= National Military Council (Thailand) =

Group of Thai military officers responsible for the 1947 coup

The National Military Council (คณะทหารแห่งชาติ) was the group of military officers that planned and carried out a coup d'état in November 1947 in Thailand. Their prestige and influence were quickly enhanced by Field Marshal Plaek Phibunsongkhram's return to politics. They would however outlast him and dominate Thai politics for the next two decades.
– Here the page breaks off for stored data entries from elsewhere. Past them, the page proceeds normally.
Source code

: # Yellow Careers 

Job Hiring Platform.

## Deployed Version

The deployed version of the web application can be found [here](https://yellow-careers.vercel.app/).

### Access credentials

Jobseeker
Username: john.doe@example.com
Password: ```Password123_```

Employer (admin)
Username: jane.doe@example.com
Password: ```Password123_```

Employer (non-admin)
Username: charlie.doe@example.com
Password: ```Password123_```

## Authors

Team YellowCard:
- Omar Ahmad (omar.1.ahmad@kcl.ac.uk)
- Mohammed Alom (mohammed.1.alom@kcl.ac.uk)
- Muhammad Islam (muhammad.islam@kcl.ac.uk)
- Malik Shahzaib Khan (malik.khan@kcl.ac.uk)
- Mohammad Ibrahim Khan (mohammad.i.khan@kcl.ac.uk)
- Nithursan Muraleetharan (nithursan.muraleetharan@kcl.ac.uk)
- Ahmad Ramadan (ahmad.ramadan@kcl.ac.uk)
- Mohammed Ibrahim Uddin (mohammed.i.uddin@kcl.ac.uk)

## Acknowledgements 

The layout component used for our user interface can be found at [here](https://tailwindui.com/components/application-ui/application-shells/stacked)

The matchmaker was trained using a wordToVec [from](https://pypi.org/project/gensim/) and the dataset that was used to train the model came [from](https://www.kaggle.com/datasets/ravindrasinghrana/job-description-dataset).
Most would eventually receive high ranks, becoming generals and field marshals.

==Membership==
The council consisted of approximately forty junior army officers led by a small number of commanding officers, many of whom had been forced into retirement by Pridi Banomyong at the end of the Second World War—men with little other than conspiracy to keep themselves occupied.
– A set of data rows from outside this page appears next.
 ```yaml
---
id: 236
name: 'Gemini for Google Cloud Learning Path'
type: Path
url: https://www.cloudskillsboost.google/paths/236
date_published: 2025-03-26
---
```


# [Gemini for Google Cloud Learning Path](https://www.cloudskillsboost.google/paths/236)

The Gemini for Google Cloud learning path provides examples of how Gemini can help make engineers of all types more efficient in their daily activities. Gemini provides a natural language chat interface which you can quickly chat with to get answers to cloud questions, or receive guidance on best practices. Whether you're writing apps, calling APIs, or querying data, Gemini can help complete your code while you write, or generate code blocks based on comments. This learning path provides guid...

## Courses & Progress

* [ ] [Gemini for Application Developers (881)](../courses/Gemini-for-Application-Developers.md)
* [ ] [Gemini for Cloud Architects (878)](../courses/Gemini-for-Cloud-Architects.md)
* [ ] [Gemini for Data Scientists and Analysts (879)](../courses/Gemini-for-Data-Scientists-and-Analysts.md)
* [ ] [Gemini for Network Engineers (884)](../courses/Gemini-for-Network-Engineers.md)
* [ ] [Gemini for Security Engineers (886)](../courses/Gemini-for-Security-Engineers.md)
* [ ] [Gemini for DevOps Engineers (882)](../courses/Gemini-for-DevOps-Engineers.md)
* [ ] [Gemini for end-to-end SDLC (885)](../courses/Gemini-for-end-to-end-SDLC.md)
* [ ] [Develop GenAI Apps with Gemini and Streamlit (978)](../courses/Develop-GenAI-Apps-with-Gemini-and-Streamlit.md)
The coterie's leading members were Field Marshal Sarit Thanarat, commander of the Bangkok-based First Division, Police General Phao Siyanon, the powerful chief of police, Field Marshal Phin Choonhavan, Phao's father-in-law, the politically prominent Lieutenant-General Kat Katsongkhram, and Marshal of the Royal Thai Air Force Fuen Ritthakhanee, the air force's combat-experienced commander.

Less senior members included Phin's son, Chatichai Choonhavan, and Sarit's protégés Thanom Kittikachorn and Praphas Charusathien.